Meta précise que lorsqu'un compte aura été identifié par ses outils d'intelligence artificielle comme étant potentiellement à l'origine de ce type de chantage, ses interactions avec des utilisateurs mineurs seront fortement limitées.
Seulement maintenant
Un compte de potentiel «malfaiteur» ne pourra ainsi pas envoyer de messages privés à un compte de mineur, n'aura pas accès à sa liste complète d'abonnés (les comptes de mineurs étant cachés) et les comptes de mineurs n'apparaîtront plus dans la barre de recherche, détaille Capucine Tuffier.
Meta préviendra aussi un jeune utilisateur s'il est entré en contact avec un potentiel maître-chanteur. Le mineur sera alors dirigé vers un site dédié «Stop Sextorsion» et aura accès à une ligne d'écoute téléphonique en partenariat avec des associations.
«La question qui se pose, c'est pourquoi ils ne l'ont pas fait jusqu'à maintenant ?» s'interroge Olivier Ertzscheid, qui estime que ce genre de technologie existe déjà depuis plusieurs années. Il pointe également le risque de dérives et de «faux-positifs», et prend l'exemple de photos de femmes en maillot de bain qui, par le passé, ont déjà pris en défaut ces algorithmes.
Modération humaine
«Ces faux-positifs ont un impact parce qu'ils installent de nouvelles formes de normativité» explique-t-il, poussant les utilisateurs de réseaux sociaux à se restreindre dans certains usages.
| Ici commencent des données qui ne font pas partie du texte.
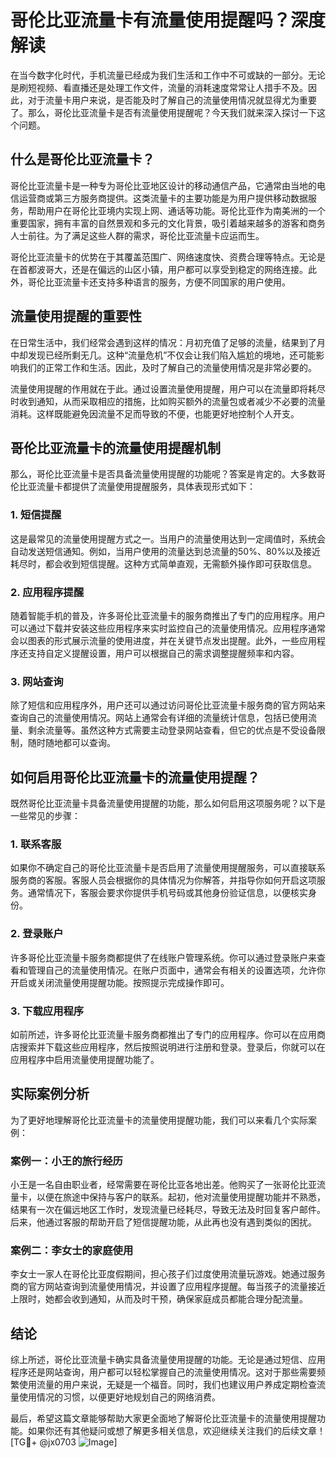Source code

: # 哥伦比亚流量卡有流量使用提醒吗？深度解读

在当今数字化时代，手机流量已经成为我们生活和工作中不可或缺的一部分。无论是刷短视频、看直播还是处理工作文件，流量的消耗速度常常让人措手不及。因此，对于流量卡用户来说，是否能及时了解自己的流量使用情况就显得尤为重要了。那么，哥伦比亚流量卡是否有流量使用提醒呢？今天我们就来深入探讨一下这个问题。

## 什么是哥伦比亚流量卡？

哥伦比亚流量卡是一种专为哥伦比亚地区设计的移动通信产品，它通常由当地的电信运营商或第三方服务商提供。这类流量卡的主要功能是为用户提供移动数据服务，帮助用户在哥伦比亚境内实现上网、通话等功能。哥伦比亚作为南美洲的一个重要国家，拥有丰富的自然景观和多元的文化背景，吸引着越来越多的游客和商务人士前往。为了满足这些人群的需求，哥伦比亚流量卡应运而生。

哥伦比亚流量卡的优势在于其覆盖范围广、网络速度快、资费合理等特点。无论是在首都波哥大，还是在偏远的山区小镇，用户都可以享受到稳定的网络连接。此外，哥伦比亚流量卡还支持多种语言的服务，方便不同国家的用户使用。

## 流量使用提醒的重要性

在日常生活中，我们经常会遇到这样的情况：月初充值了足够的流量，结果到了月中却发现已经所剩无几。这种“流量危机”不仅会让我们陷入尴尬的境地，还可能影响我们的正常工作和生活。因此，及时了解自己的流量使用情况是非常必要的。

流量使用提醒的作用就在于此。通过设置流量使用提醒，用户可以在流量即将耗尽时收到通知，从而采取相应的措施，比如购买额外的流量包或者减少不必要的流量消耗。这样既能避免因流量不足而导致的不便，也能更好地控制个人开支。

## 哥伦比亚流量卡的流量使用提醒机制

那么，哥伦比亚流量卡是否具备流量使用提醒的功能呢？答案是肯定的。大多数哥伦比亚流量卡都提供了流量使用提醒服务，具体表现形式如下：

### 1. 短信提醒

这是最常见的流量使用提醒方式之一。当用户的流量使用达到一定阈值时，系统会自动发送短信通知。例如，当用户使用的流量达到总流量的50%、80%以及接近耗尽时，都会收到短信提醒。这种方式简单直观，无需额外操作即可获取信息。

### 2. 应用程序提醒

随着智能手机的普及，许多哥伦比亚流量卡的服务商推出了专门的应用程序。用户可以通过下载并安装这些应用程序来实时监控自己的流量使用情况。应用程序通常会以图表的形式展示流量的使用进度，并在关键节点发出提醒。此外，一些应用程序还支持自定义提醒设置，用户可以根据自己的需求调整提醒频率和内容。

### 3. 网站查询

除了短信和应用程序外，用户还可以通过访问哥伦比亚流量卡服务商的官方网站来查询自己的流量使用情况。网站上通常会有详细的流量统计信息，包括已使用流量、剩余流量等。虽然这种方式需要主动登录网站查看，但它的优点是不受设备限制，随时随地都可以查询。

## 如何启用哥伦比亚流量卡的流量使用提醒？

既然哥伦比亚流量卡具备流量使用提醒的功能，那么如何启用这项服务呢？以下是一些常见的步骤：

### 1. 联系客服

如果你不确定自己的哥伦比亚流量卡是否启用了流量使用提醒服务，可以直接联系服务商的客服。客服人员会根据你的具体情况为你解答，并指导你如何开启这项服务。通常情况下，客服会要求你提供手机号码或其他身份验证信息，以便核实身份。

### 2. 登录账户

许多哥伦比亚流量卡服务商都提供了在线账户管理系统。你可以通过登录账户来查看和管理自己的流量使用情况。在账户页面中，通常会有相关的设置选项，允许你开启或关闭流量使用提醒功能。按照提示完成操作即可。

### 3. 下载应用程序

如前所述，许多哥伦比亚流量卡服务商都推出了专门的应用程序。你可以在应用商店搜索并下载这些应用程序，然后按照说明进行注册和登录。登录后，你就可以在应用程序中启用流量使用提醒功能了。

## 实际案例分析

为了更好地理解哥伦比亚流量卡的流量使用提醒功能，我们可以来看几个实际案例：

### 案例一：小王的旅行经历

小王是一名自由职业者，经常需要在哥伦比亚各地出差。他购买了一张哥伦比亚流量卡，以便在旅途中保持与客户的联系。起初，他对流量使用提醒功能并不熟悉，结果有一次在偏远地区工作时，发现流量已经耗尽，导致无法及时回复客户邮件。后来，他通过客服的帮助开启了短信提醒功能，从此再也没有遇到类似的困扰。

### 案例二：李女士的家庭使用

李女士一家人在哥伦比亚度假期间，担心孩子们过度使用流量玩游戏。她通过服务商的官方网站查询到流量使用情况，并设置了应用程序提醒。每当孩子的流量接近上限时，她都会收到通知，从而及时干预，确保家庭成员都能合理分配流量。

## 结论

综上所述，哥伦比亚流量卡确实具备流量使用提醒的功能。无论是通过短信、应用程序还是网站查询，用户都可以轻松掌握自己的流量使用情况。这对于那些需要频繁使用流量的用户来说，无疑是一个福音。同时，我们也建议用户养成定期检查流量使用情况的习惯，以便更好地规划自己的网络消费。

最后，希望这篇文章能够帮助大家更全面地了解哥伦比亚流量卡的流量使用提醒功能。如果你还有其他疑问或想了解更多相关信息，欢迎继续关注我们的后续文章！[TG💪+ @jx0703 ![Image](https://github.com/user-attachments/assets/dbca1d08-cadb-493c-b0ec-ad6f7a83f270)]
Pour lui, l'intervention d'un modérateur peut éviter certains de ces écueils mais «toutes ces plateformes sont aujourd'hui en défaut de modération humaine.»
Meta, accusé aux Etats-Unis et en France de nuire à la santé mentale des adolescents, avait déjà annoncé en janvier une première salve de mesures pour mieux protéger les jeunes utilisateurs.
Parmi celles-ci, un utilisateur mineur aura désormais besoin de la permission explicite de ses parents pour faire passer son compte de privé à public, accéder à plus de contenus dits «sensibles» ou avoir la possibilité de recevoir des messages de personnes qu'il ne suit pas déjà sur la plateforme.
La Commission européenne a lancé des enquêtes séparées sur Meta, Snap (Snapchat), TikTok, YouTube sur les mesures mises en oeuvre pour protéger la «santé physique et mentale» des mineurs.